INSTRUCTIONS FOR THE TASK: Instruction for the entries that follow: retype exactly the lines from the line with "1.7: Breeze-style icons" to the line with "1.0: Original code", both included, and omit all others.

DATA FOR THIS TASK:
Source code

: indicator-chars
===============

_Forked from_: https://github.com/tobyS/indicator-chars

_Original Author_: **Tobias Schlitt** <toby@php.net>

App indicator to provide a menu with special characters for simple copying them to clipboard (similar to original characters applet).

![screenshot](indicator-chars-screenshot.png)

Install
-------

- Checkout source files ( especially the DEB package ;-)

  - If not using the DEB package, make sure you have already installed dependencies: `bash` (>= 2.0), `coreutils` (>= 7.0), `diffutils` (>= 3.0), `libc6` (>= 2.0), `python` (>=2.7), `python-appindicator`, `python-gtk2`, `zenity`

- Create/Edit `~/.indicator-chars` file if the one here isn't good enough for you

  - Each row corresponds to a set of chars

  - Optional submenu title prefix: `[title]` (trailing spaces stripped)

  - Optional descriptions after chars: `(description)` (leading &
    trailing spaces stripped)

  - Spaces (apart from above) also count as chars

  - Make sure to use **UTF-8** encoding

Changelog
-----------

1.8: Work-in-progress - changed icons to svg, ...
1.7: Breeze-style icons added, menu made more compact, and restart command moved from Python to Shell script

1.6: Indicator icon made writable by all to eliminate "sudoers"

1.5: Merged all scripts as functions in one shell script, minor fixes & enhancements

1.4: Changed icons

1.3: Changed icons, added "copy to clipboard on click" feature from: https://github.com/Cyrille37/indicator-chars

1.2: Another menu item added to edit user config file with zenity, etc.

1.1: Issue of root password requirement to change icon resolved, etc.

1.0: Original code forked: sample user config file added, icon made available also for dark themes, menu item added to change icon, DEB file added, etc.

==

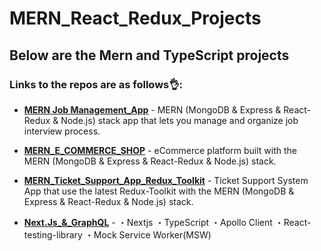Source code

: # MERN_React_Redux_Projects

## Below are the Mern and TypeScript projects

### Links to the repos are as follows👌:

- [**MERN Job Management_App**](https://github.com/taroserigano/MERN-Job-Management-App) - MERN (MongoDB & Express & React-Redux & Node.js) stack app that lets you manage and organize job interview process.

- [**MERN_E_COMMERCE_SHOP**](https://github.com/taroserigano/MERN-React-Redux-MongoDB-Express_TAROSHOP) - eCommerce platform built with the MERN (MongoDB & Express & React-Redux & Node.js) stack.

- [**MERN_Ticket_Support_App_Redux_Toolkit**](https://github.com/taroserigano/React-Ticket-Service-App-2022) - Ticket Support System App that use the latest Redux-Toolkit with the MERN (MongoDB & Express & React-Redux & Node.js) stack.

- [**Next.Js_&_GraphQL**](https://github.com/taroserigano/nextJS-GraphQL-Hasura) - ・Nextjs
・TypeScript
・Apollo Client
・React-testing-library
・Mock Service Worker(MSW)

* * *

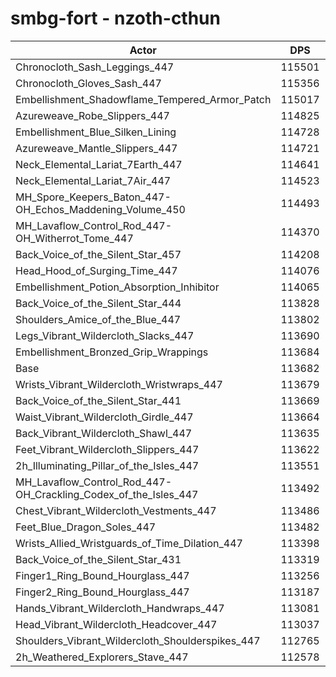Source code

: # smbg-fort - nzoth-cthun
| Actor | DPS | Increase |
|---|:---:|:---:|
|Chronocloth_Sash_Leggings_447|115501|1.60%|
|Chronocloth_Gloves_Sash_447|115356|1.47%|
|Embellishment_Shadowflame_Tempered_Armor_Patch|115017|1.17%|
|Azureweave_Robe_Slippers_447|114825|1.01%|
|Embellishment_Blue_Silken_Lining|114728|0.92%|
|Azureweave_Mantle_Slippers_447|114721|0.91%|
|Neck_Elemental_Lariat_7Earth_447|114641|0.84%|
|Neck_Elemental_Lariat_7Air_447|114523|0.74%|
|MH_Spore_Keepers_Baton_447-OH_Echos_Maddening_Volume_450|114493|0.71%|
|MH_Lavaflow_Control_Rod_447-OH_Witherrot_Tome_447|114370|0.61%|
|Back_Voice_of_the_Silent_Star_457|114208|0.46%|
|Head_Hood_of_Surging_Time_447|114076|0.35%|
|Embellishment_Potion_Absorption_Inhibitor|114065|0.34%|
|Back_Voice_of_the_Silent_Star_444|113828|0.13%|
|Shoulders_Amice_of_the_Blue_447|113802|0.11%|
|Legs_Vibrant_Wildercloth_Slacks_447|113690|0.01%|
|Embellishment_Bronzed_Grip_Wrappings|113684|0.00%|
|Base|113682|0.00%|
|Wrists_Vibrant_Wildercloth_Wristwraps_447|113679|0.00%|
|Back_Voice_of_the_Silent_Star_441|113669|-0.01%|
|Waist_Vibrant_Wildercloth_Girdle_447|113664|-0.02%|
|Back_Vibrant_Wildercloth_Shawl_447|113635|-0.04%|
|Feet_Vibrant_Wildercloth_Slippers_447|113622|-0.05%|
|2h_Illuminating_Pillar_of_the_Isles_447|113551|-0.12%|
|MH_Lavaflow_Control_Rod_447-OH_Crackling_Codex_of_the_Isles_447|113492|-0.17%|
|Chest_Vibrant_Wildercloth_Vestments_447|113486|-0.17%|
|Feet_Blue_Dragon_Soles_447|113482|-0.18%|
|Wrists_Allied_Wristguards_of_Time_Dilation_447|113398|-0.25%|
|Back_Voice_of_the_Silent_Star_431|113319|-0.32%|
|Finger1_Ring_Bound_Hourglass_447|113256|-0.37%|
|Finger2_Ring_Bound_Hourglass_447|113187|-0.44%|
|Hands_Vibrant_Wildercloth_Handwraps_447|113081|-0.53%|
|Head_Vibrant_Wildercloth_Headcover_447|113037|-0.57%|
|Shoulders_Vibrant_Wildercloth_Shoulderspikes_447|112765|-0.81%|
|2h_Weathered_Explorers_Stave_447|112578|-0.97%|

EXERCISE ANSWER:
1.7: Breeze-style icons added, menu made more compact, and restart command moved from Python to Shell script

1.6: Indicator icon made writable by all to eliminate "sudoers"

1.5: Merged all scripts as functions in one shell script, minor fixes & enhancements

1.4: Changed icons

1.3: Changed icons, added "copy to clipboard on click" feature from: https://github.com/Cyrille37/indicator-chars

1.2: Another menu item added to edit user config file with zenity, etc.

1.1: Issue of root password requirement to change icon resolved, etc.

1.0: Original code forked: sample user config file added, icon made available also for dark themes, menu item added to change icon, DEB file added, etc.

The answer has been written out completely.